2. Assisted Advice x Customized Product
> Customized product makes sense because different people have somewhat different combinations of needs and combo products can provide better value (e.g. buying Manulife Synergy can result in 30% savings relative to separate term, disability and critical illness products)
> More importantly, different people have different preferences (e.g. some people would not buy insurance without return of premium rider because they want to get something back even if the insurable event does not occur)
> A good adviser does not show the client twenty different combinations and cause confusion; they can quickly figure out what the client is likely to be interested in; a good assisted advice digital channel should be able to do the same thing for the middle income market (the affluent market will probably always want multi channel service)
> It’s not clear to me who will pursue this (e.g. insurers playing in the affluent market can do product customization but may not understand the needs of the middle income market)
> This is what I’m really interested in

Stephen took the machine learning course on Coursera and really enjoyed it, so I signed up for the 10 week session starting on April 22. Looking forward to doing a bit of programming again!

LOMA Conference 1984

iii: Recognizing the growing importance of such life insurance financial management issues as asset/liability management, cash flow forecasting, and managing liquidity, LOMA’s Treasury Operations Committee sponsored a conference, Liquidity, Investments, and Solvency, on October 1-3, 1984 in Chicago.

1: (R. Fred Richardson, President & COO, Hartford Life) These dramatic changes come as a result of the changes in products and services in response to the changed economic environment. It was, in fact, a liquidity matter which first signaled the revolution. This occurred in April 1980, when for the first time in life insurance management experience, our industry had to borrow money from the banks to meet the cash requirements.
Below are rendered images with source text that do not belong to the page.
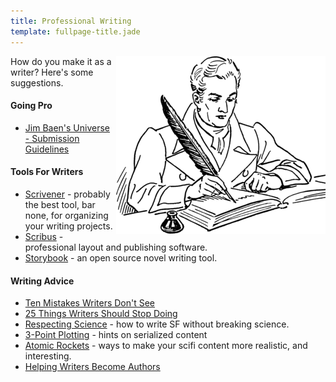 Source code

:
 ```yaml
---
title: Professional Writing
template: fullpage-title.jade
---
```


<img src="/assets/art/quill.png" align="right" class="hidden-xs" />

How do you make it as a writer? Here's some suggestions.

#### Going Pro

* [Jim Baen's Universe - Submission Guidelines](http://www.baensuniverse.com/subguide.html)

#### Tools For Writers

* [Scrivener](http://www.literatureandlatte.com/) - probably the best tool, bar none, for organizing your writing projects.
* [Scribus](http://www.scribus.net/canvas/Scribus) - professional layout and publishing software.
* [Storybook](http://www.novelist.ch/joomla/) - an open source novel writing tool.

#### Writing Advice

* [Ten Mistakes Writers Don't See](http://www.holtuncensored.com/hu/the-ten-mistakes/)
* [25 Things Writers Should Stop Doing](http://terribleminds.com/ramble/2012/01/03/25-things-writers-should-stop-doing/)
* [Respecting Science](http://www.projectrho.com/public_html/rocket/respectscience.php) - how to write SF without breaking science.
* [3-Point Plotting](http://thrillbent.com/blog/3-point-plotting/) - hints on serialized content
* [Atomic Rockets](http://www.projectrho.com/public_html/rocket/crossindex.php) - ways to make your scifi content more realistic, and interesting.
* [Helping Writers Become Authors](http://www.helpingwritersbecomeauthors.com/)
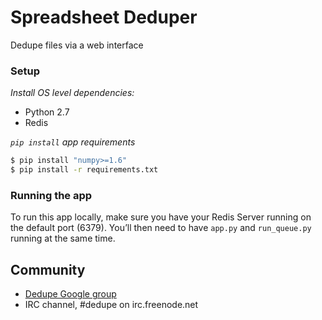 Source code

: # Spreadsheet Deduper

Dedupe files via a web interface

### Setup

*Install OS level dependencies:* 

* Python 2.7
* Redis

*``pip install`` app requirements*

```bash
$ pip install "numpy>=1.6"
$ pip install -r requirements.txt
```

### Running the app

To run this app locally, make sure you have your Redis Server running on the
default port (6379). You’ll then need to have ``app.py`` and ``run_queue.py``
running at the same time.

## Community
* [Dedupe Google group](https://groups.google.com/forum/?fromgroups=#!forum/open-source-deduplication)
* IRC channel, #dedupe on irc.freenode.net
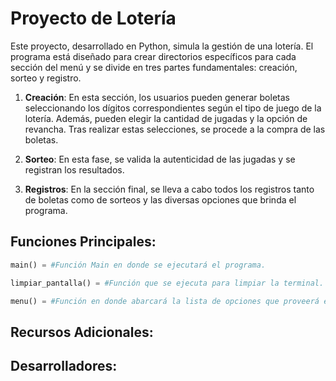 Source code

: # Proyecto de Lotería

 Este proyecto, desarrollado en Python, simula la gestión de una lotería. El programa está diseñado para crear directorios específicos para cada sección del menú y se divide en tres partes fundamentales: creación, sorteo y registro.

1.  **Creación**: En esta sección, los usuarios pueden generar boletas seleccionando los dígitos correspondientes según el tipo de juego de la lotería. Además, pueden elegir la cantidad de jugadas y la opción de revancha. Tras realizar estas selecciones, se procede a la compra de las boletas.

2. **Sorteo**: En esta fase, se valida la autenticidad de las jugadas y se registran los resultados.

3. **Registros**: En la sección final, se lleva a cabo todos los registros tanto de boletas como de sorteos y las diversas opciones que brinda el programa. 

## Funciones Principales:

```Python
main() = #Función Main en donde se ejecutará el programa.

limpiar_pantalla() = #Función que se ejecuta para limpiar la terminal. Dicha función determinará si el sistema operativo es Windows o Unix. 

menu() = #Función en donde abarcará la lista de opciones que proveerá el programa.
```



## Recursos Adicionales:

## Desarrolladores:
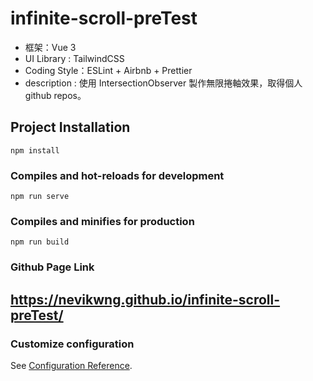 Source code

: # infinite-scroll-preTest

- 框架：Vue 3
- UI Library : TailwindCSS
- Coding Style：ESLint + Airbnb + Prettier
- description : 使用 IntersectionObserver 製作無限捲軸效果，取得個人 github repos。


## Project Installation

```
npm install
```

### Compiles and hot-reloads for development

```
npm run serve
```

### Compiles and minifies for production

```
npm run build
```

### Github Page Link

## https://nevikwng.github.io/infinite-scroll-preTest/




### Customize configuration

See [Configuration Reference](https://cli.vuejs.org/config/).
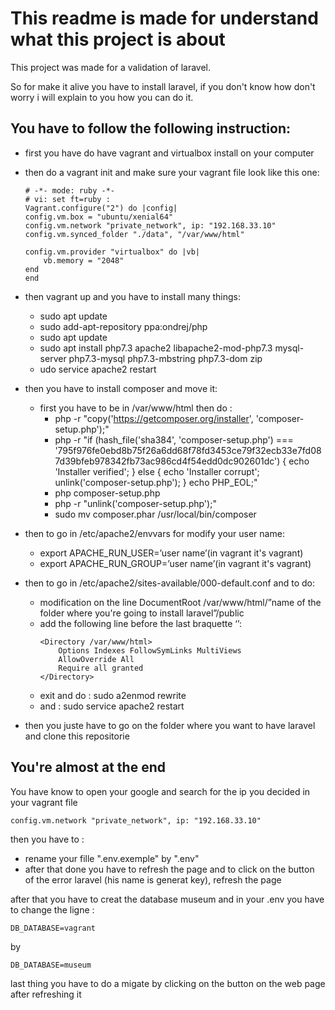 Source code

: # This readme is made for understand what this project is about

This project was made for a validation of laravel.

So for make it alive you have to install laravel, if you don't know how don't worry i will explain to you how you can do it.

## You have to follow the following instruction:
- first you have do have vagrant and virtualbox install on your computer
- then do a vagrant init and make sure your vagrant file look like this one:
    ``` 
    # -*- mode: ruby -*-
    # vi: set ft=ruby :
    Vagrant.configure("2") do |config|
    config.vm.box = "ubuntu/xenial64"
    config.vm.network "private_network", ip: "192.168.33.10"
    config.vm.synced_folder "./data", "/var/www/html"

    config.vm.provider "virtualbox" do |vb|
        vb.memory = "2048"
    end
    end 
    ```
- then vagrant up and you have to install many things:
    
    - sudo apt update
    - sudo add-apt-repository ppa:ondrej/php
    - sudo apt update
    - sudo apt install php7.3 apache2 libapache2-mod-php7.3 mysql-server php7.3-mysql php7.3-mbstring php7.3-dom zip
    - udo service apache2 restart
- then you have to install composer and move it:
    - first you have to be in /var/www/html then do :
        - php -r "copy('https://getcomposer.org/installer', 'composer-setup.php');"
        - php -r "if (hash_file('sha384', 'composer-setup.php') === '795f976fe0ebd8b75f26a6dd68f78fd3453ce79f32ecb33e7fd087d39bfeb978342fb73ac986cd4f54edd0dc902601dc') { echo 'Installer verified'; } else { echo 'Installer corrupt'; unlink('composer-setup.php'); } echo PHP_EOL;"
        - php composer-setup.php
        - php -r "unlink('composer-setup.php');"
        - sudo mv composer.phar /usr/local/bin/composer
- then to go in /etc/apache2/envvars for modify your user name:
    - export APACHE_RUN_USER=’user name’(in vagrant it's vagrant)
    - export APACHE_RUN_GROUP=’user name’(in vagrant it's vagrant)
- then to go in /etc/apache2/sites-available/000-default.conf and to do:
    - modification on the line DocumentRoot /var/www/html/”name of the folder where you're going to install laravel”/public
    - add the following line before the last braquette ‘</VirtualHost>’:
        ```
        <Directory /var/www/html>
            Options Indexes FollowSymLinks MultiViews
            AllowOverride All
            Require all granted
        </Directory>
        ```
    - exit and do : sudo a2enmod rewrite
    - and : sudo service apache2 restart
- then you juste have to go on the folder where you want to have laravel and clone this repositorie

## You're almost at the end

You have know to open your google and search for the ip you decided in your vagrant file

    config.vm.network "private_network", ip: "192.168.33.10"

then you have to :
- rename your fille ".env.exemple" by ".env" 
- after that done you have to refresh the page and to click on the button of the error laravel (his name is generat key), refresh the page

after that you have to creat the database museum and in your .env you have to change the ligne : 

    DB_DATABASE=vagrant 
by

    DB_DATABASE=museum

last thing you have to do a migate by clicking on the button on the web page after refreshing it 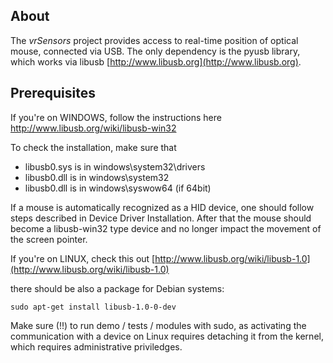 About
-----

The *vrSensors* project provides access to real-time position of optical mouse, connected via USB.
The only dependency is the pyusb library, which works via libusb [http://www.libusb.org](http://www.libusb.org).

Prerequisites
-------------

If you're on WINDOWS, follow the instructions here
http://www.libusb.org/wiki/libusb-win32

To check the installation, make sure that
- libusb0.sys is in windows\system32\drivers
- libusb0.dll is in windows\system32
- libusb0.dll is in windows\syswow64 (if 64bit)

If a mouse is automatically recognized as a HID device, one should follow steps described in Device Driver Installation.
After that the mouse should become a libusb-win32 type device and no longer impact the movement of the screen pointer.


If you're on LINUX, check this out [http://www.libusb.org/wiki/libusb-1.0](http://www.libusb.org/wiki/libusb-1.0)

there should be also a package for Debian systems:

```
sudo apt-get install libusb-1.0-0-dev
```

Make sure (!!) to run demo / tests / modules with sudo, as activating the communication with a device on Linux requires
detaching it from the kernel, which requires administrative priviledges. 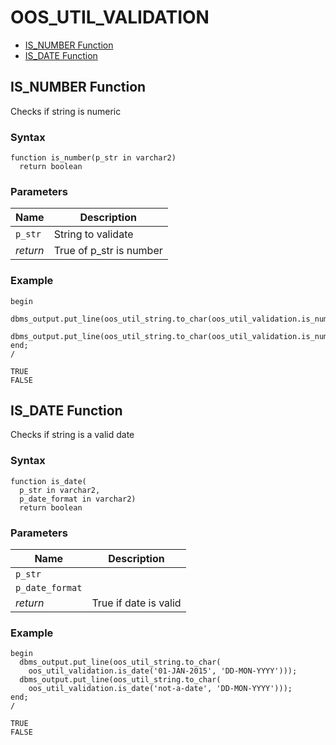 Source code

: # OOS_UTIL_VALIDATION

- [IS_NUMBER Function](#is_number)
- [IS_DATE Function](#is_date)






 
## IS_NUMBER Function<a name="is_number"></a>


<p>
<p>Checks if string is numeric</p>
</p>

### Syntax
```plsql
function is_number(p_str in varchar2)
  return boolean
```

### Parameters
Name | Description
--- | ---
`p_str` | String to validate
*return* | True of p_str is number
 
 


### Example
```plsql
begin
  dbms_output.put_line(oos_util_string.to_char(oos_util_validation.is_number('123')));
  dbms_output.put_line(oos_util_string.to_char(oos_util_validation.is_number('abc')));
end;
/

TRUE
FALSE
```



 
## IS_DATE Function<a name="is_date"></a>


<p>
<p>Checks if string is a valid date</p>
</p>

### Syntax
```plsql
function is_date(
  p_str in varchar2,
  p_date_format in varchar2)
  return boolean
```

### Parameters
Name | Description
--- | ---
`p_str` | 
`p_date_format` | 
*return* | True if date is valid
 
 


### Example
```plsql
begin
  dbms_output.put_line(oos_util_string.to_char(
    oos_util_validation.is_date('01-JAN-2015', 'DD-MON-YYYY')));
  dbms_output.put_line(oos_util_string.to_char(
    oos_util_validation.is_date('not-a-date', 'DD-MON-YYYY')));
end;
/

TRUE
FALSE
```



 
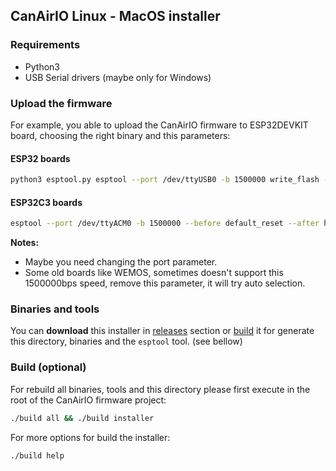 ## CanAirIO Linux - MacOS installer

### Requirements

- Python3
- USB Serial drivers (maybe only for Windows)

### Upload the firmware 

For example, you able to upload the CanAirIO firmware to ESP32DEVKIT board, choosing the right binary and this parameters:

#### ESP32 boards
``` bash
python3 esptool.py esptool --port /dev/ttyUSB0 -b 1500000 write_flash --flash_size detect 0x0 canairio_ESP32DEVKIT_rev932_merged.bin
```

#### ESP32C3 boards

``` bash
esptool --port /dev/ttyACM0 -b 1500000 --before default_reset --after hard_reset write_flash -z --flash_size detect 0x0 canairio_ESP32C3_rev932_merged.bin
```

**Notes:**

- Maybe you need changing the port parameter.
- Some old boards like WEMOS, sometimes doesn't support this 1500000bps speed, remove this parameter, it will try auto selection.


### Binaries and tools

You can **download** this installer in [releases](https://github.com/kike-canaries/canairio_firmware/releases) section or [build](#Build) it for generate this directory, binaries and the `esptool` tool. (see bellow)

### Build (optional)

For rebuild all binaries, tools and this directory please first execute in the root of the CanAirIO firmware project:

``` bash
./build all && ./build installer
```

For more options for build the installer:

``` bash
./build help
```
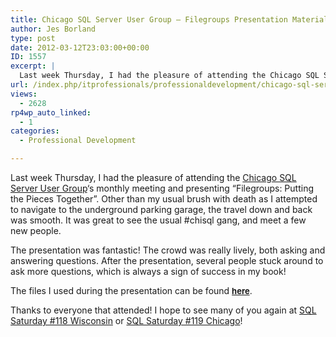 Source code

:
 ```yaml
---
title: Chicago SQL Server User Group – Filegroups Presentation Material
author: Jes Borland
type: post
date: 2012-03-12T23:03:00+00:00
ID: 1557
excerpt: |
  Last week Thursday, I had the pleasure of attending the Chicago SQL Server User Group's monthly meeting and presenting "Filegroups: Putting the Pieces Together". You can download the presentation materials here.
url: /index.php/itprofessionals/professionaldevelopment/chicago-sql-server-user-group/
views:
  - 2628
rp4wp_auto_linked:
  - 1
categories:
  - Professional Development

---
```

Last week Thursday, I had the pleasure of attending the [Chicago SQL Server User Group][1]&#8216;s monthly meeting and presenting “Filegroups: Putting the Pieces Together”. Other than my usual brush with death as I attempted to navigate to the underground parking garage, the travel down and back was smooth. It was great to see the usual #chisql gang, and meet a few new people.

The presentation was fantastic! The crowd was really lively, both asking and answering questions. After the presentation, several people stuck around to ask more questions, which is always a sign of success in my book!

The files I used during the presentation can be found **<span style="font-size: small;"><a href="/media/users/grrlgeek/ChiSQL 20120308.zip?mtime=1331600083">here</a></span>**.

Thanks to everyone that attended! I hope to see many of you again at [SQL Saturday #118 Wisconsin][2] or [SQL Saturday #119 Chicago][3]!

 [1]: http://chicago.sqlpass.org/
 [2]: http://sqlsaturday.com/118/eventhome.aspx
 [3]: http://sqlsaturday.com/119/eventhome.aspx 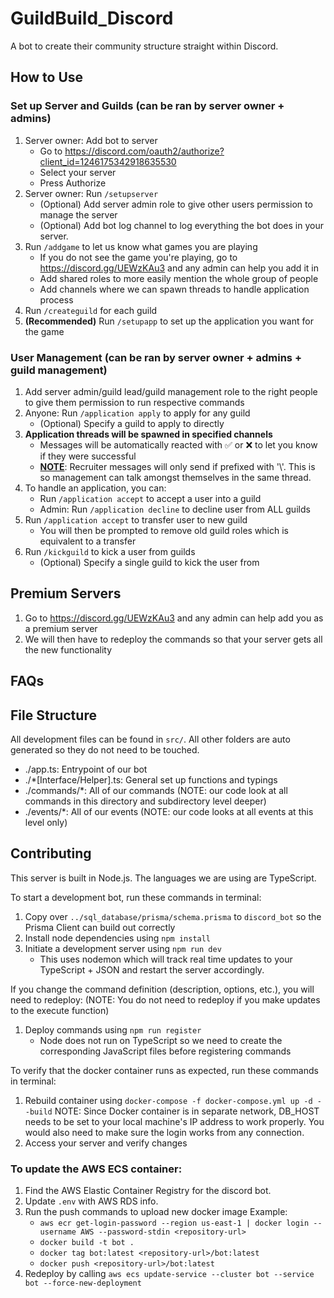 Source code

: # GuildBuild_Discord
A bot to create their community structure straight within Discord.

## How to Use
### Set up Server and Guilds (can be ran by server owner + admins)
1. Server owner: Add bot to server
   - Go to https://discord.com/oauth2/authorize?client_id=1246175342918635530
   - Select your server
   - Press Authorize
2. Server owner: Run ```/setupserver```
   - (Optional) Add server admin role to give other users permission to manage the server
   - (Optional) Add bot log channel to log everything the bot does in your server.
3. Run ```/addgame``` to let us know what games you are playing
   - If you do not see the game you're playing, go to https://discord.gg/UEWzKAu3 and any admin can help you add it in
   - Add shared roles to more easily mention the whole group of people
   - Add channels where we can spawn threads to handle application process
4. Run ```/createguild``` for each guild
5. **(Recommended)** Run ```/setupapp``` to set up the application you want for the game

### User Management (can be ran by server owner + admins + guild management)
1. Add server admin/guild lead/guild management role to the right people to give them permission to run respective commands
2. Anyone: Run ```/application apply``` to apply for any guild
   - (Optional) Specify a guild to apply to directly
3. **Application threads will be spawned in specified channels**
   - Messages will be automatically reacted with ✅ or ❌ to let you know if they were successful
   - **<u>NOTE</u>**: Recruiter messages will only send if prefixed with '\\'. This is so management can talk amongst themselves in the same thread.
4. To handle an application, you can:
   - Run ```/application accept``` to accept a user into a guild
   - Admin: Run ```/application decline``` to decline user from ALL guilds
5. Run ```/application accept``` to transfer user to new guild
   - You will then be prompted to remove old guild roles which is equivalent to a transfer
6. Run ```/kickguild``` to kick a user from guilds
   - (Optional) Specify a single guild to kick the user from

## Premium Servers
1. Go to https://discord.gg/UEWzKAu3 and any admin can help add you as a premium server
2. We will then have to redeploy the commands so that your server gets all the new functionality

## FAQs


## File Structure
All development files can be found in `src/`. All other folders are auto generated so they do not need to be touched.

- ./app.ts: Entrypoint of our bot
- ./*[Interface/Helper].ts: General set up functions and typings
- ./commands/*: All of our commands (NOTE: our code look at all commands in this directory and subdirectory level deeper)
- ./events/*: All of our events (NOTE: our code looks at all events at this level only)

## Contributing
This server is built in Node.js.
The languages we are using are TypeScript.

To start a development bot, run these commands in terminal:
1. Copy over `../sql_database/prisma/schema.prisma` to `discord_bot` so the Prisma Client can build out correctly
2. Install node dependencies using `npm install`
3. Initiate a development server using `npm run dev`
   - This uses nodemon which will track real time updates to your TypeScript + JSON and restart the server accordingly. 

If you change the command definition (description, options, etc.), you will need to redeploy:
(NOTE: You do not need to redeploy if you make updates to the execute function)
1. Deploy commands using `npm run register`
   - Node does not run on TypeScript so we need to create the corresponding JavaScript files before registering commands

To verify that the docker container runs as expected, run these commands in terminal:
1. Rebuild container using `docker-compose -f docker-compose.yml up -d --build`
   NOTE: Since Docker container is in separate network, DB_HOST needs to be set to your local machine's IP address to work properly. You would also need to make sure the login works from any connection.
2. Access your server and verify changes

### To update the AWS ECS container:
1. Find the AWS Elastic Container Registry for the discord bot.
2. Update `.env` with AWS RDS info.
3. Run the push commands to upload new docker image
   Example:
   - `aws ecr get-login-password --region us-east-1 | docker login --username AWS --password-stdin <repository-url>`
   - `docker build -t bot .`
   - `docker tag bot:latest <repository-url>/bot:latest`
   - `docker push <repository-url>/bot:latest`
4. Redeploy by calling `aws ecs update-service --cluster bot --service bot --force-new-deployment`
As an aside, I subsequently heard a bank speaker gloat that life insurance management would, in the future, have to take advice on management from their bankers. In view of the management record or bankers, we can only hope that this was an inaccurate forecast.

When I joined the insurance industry many years ago, it was a maxim of the business that cash flow would always be positive. Even actuaries who dared to profess that they did not believe in eternal life, did believe in eternal positive cash flow.

2: The investment anti-selection of, and market resistance to the cost of guaranteed cash value insurance are inescapable facts of our time. The investment profits which gave us our gloriously profitable 50’s and 60’s, and saved our bottom line in the inflation of the 70’s, are a thing of the past! We will be working for a fee! Our marketing organization will be marketing our investment management. Our investment performance becomes the product.

3: The most critical areas of treasury and investment operations, with respect to both old and new products, is the matching of assets and liabilities. This is the great weakness of financial institutional structure in the U.S. Our financial institutions are almost all seriously mismatched (Banks, S&L’s, Mortgage Companies, Life Insurance).

The principal cause of this serious problem was our amazing economic stability over almost a century. In a country where interest rates on Manhattan Mortgages did not vary by more than 2% for 86 years (ending in 1962), it was natural that we developed our accounting principles, our financial regulation, our products, and our management policies on the assumption of economic stability.

4: The next mental set that threatens our health is that, “Guaranteed cash values are a fundamental aspect of individual life insurance.” There is no amount of reserve that would make these risks safe, and provide a saleable product!

5: In the future, we must only guarantee that which we can invest properly to do with safety, on a cash matching basis, and at a risk premium which the policyholder will be willing to pay!